2025年1月31日
大袋で販売されることも多いナッツ類ですが、一度開封した後に保管して食べようとした際に、いつもと違う味、酸化したようなにおいだった経験はありませんか。
今回の調査研究では、酸化の原因でもある直射日光が当たる場所で保管したナッツ類が、酸化してしまった際にかおりや味にどう影響があるのか、また、保管場所による酸化の影響について調査をしました。
くるみを使用し、日光が当たる条件で4週間保管しました。
今回検証したくるみは、開封済みで日光が当たる窓際に置き、チャックを完全に閉めず空気が入ってしまう状態での保管としました。
開封直後、1週間経過した物、2週間経過した物、3週間経過した物、4週間経過した物をそれぞれ取り出し、それぞれのくるみがどのように変化するのかを確かめます。
検査の方法は、検査員による嗅覚官能検査と、商品検査センターの2種類の機器(におい嗅ぎGCMSと味覚センサー)で結果を確認します。
検査員8人でそれぞれのくるみを嗅ぎ、「においなし」「わずか」「弱い」「感じやすい」「不快」の5段階で評価を行いました。
評価する際は個人の感覚ではなく、「わずか」は酸化臭がするかしないかでいえばする程度の強さで、「弱く」は酸化臭を探さなくてもわかる程度など、評価の指標をそろえています。
鼻でくるみを嗅いだときの評価は1週間経過するごとににおいの感じ方が1段階ずつ強くなっていく事が分かります。また、同じものを口に含んで味や風味を評価すると、鼻で嗅いだときよりもにおいの感じ方が1段階強いことが分かります。
におい嗅ぎGCMSと味覚センサーを使用し測定しました。
におい嗅ぎGCMSとは、機器と人の鼻をどちらも使用する分析方法になります。
機器分析にてにおいの成分を測定すると同時に、その成分のにおいを人の鼻でかぎ、においの質を確認することが可能な機器です。
それぞれのくるみを機器で分析したところ、保管期間が長いものほど酸化を想わせるにおい物質(アルデヒド類)が増加していたことが分かりました。
味覚センサーとは、味覚を数値化することのできる機器です。人工の脂質膜が人間の舌と同じ役割を果たし、味の違いを測定することができます。

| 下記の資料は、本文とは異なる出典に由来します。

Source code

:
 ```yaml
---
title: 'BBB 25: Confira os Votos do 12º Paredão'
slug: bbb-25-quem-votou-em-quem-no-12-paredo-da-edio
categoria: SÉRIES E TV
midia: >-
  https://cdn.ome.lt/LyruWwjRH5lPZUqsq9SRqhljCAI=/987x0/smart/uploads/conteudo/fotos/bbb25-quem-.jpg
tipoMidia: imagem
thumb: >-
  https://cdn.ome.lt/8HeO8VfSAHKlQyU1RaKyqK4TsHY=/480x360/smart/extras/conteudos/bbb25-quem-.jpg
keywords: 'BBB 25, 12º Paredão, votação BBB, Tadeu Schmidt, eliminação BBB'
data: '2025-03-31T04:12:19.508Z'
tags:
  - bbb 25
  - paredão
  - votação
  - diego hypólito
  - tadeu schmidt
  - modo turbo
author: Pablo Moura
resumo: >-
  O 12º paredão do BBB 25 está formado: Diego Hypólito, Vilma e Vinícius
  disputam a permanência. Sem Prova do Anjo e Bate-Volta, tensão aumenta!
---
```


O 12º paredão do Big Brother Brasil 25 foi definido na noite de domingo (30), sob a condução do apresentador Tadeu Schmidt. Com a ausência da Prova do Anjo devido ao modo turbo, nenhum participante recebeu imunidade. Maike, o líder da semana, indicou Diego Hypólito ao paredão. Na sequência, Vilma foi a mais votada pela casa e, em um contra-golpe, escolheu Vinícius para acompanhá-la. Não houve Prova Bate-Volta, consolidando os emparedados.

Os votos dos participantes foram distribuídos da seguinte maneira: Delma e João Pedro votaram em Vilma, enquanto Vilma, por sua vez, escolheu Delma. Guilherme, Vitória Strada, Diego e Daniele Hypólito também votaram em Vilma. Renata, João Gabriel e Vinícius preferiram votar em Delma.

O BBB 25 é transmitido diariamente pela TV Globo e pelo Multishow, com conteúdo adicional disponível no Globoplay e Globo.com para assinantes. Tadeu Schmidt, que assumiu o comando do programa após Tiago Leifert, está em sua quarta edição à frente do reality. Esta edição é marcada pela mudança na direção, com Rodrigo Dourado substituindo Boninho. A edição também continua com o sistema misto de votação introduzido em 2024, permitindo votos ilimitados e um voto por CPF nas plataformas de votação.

こちらはレーダーチャートで測定結果を表したものです。薄いグレーの5角形は、開封直後のくるみで、点線の5角形は1週目から4週目の各くるみを表しています。
丸がついている「旨味コク」「旨味」はいずれも大きな変化は見られません。この旨味コク、旨味は、くるみを食べたときに感じるくるみらしさ、くるみのそぼくさの味覚になります。
しかし、にがみや渋味が増加していることにより、開封直後のくるみとくらべて違うと感じる可能性があります。
今回の条件で保管したくるみは、保管期間が長くなるごとに酸化臭を感じやすくなりますが、くるみらしい味はほぼ変化していないことが分かりました。
そして、検査結果から酸化の要因として、温度と光が影響している可能性があることが分かりました。
より詳しく原因を探るため温度や光の条件を変えて酸化臭に違いはあるのかを調べました。
温度条件:開封後のくるみを5℃、30℃の温度帯でそれぞれ保管しました。
光の条件:光が当たるものとアルミホイルでくるみを覆い光をさえぎったものをそれぞれ保管しました。
保管期間はいずれも3週間とし、嗅覚官能評価をおこないました。
結果は以下のようになっています。
検証結果から、酸化の原因としては光や熱が影響していることが分かりました。
以上のことから一度開封したくるみは直射日光を避け、室温もしくは冷蔵庫などの低温度帯で保管することをおすすめします。
気をつけて保管していたけれど、酸化臭がする...そんな時においしく食べる方法がないかと考え、試しにローストしてみました。
今回の調査研究で作成した酸化後のくるみについて、フライパンに入れて中火で5分間ローストしたものも合わせて官能評価を行いました。
ローストしたことにより香ばしいかおりがたち、酸化臭が分からなくなりました。また、口に含んでも同様の結果となりました。
官能評価の結果から、ローストすることにより香りが立ち酸化臭を感じなくなることが分かりました。少し酸化臭が気になる場合にはローストしてみるのも良いかもしれません。
しかし、味覚センサーの結果から、酸化したくるみは開封直後のくるみに比べてにがみや渋味が増していることが分かるため、開封後はお早めにお召し上がりいただくのが一番です!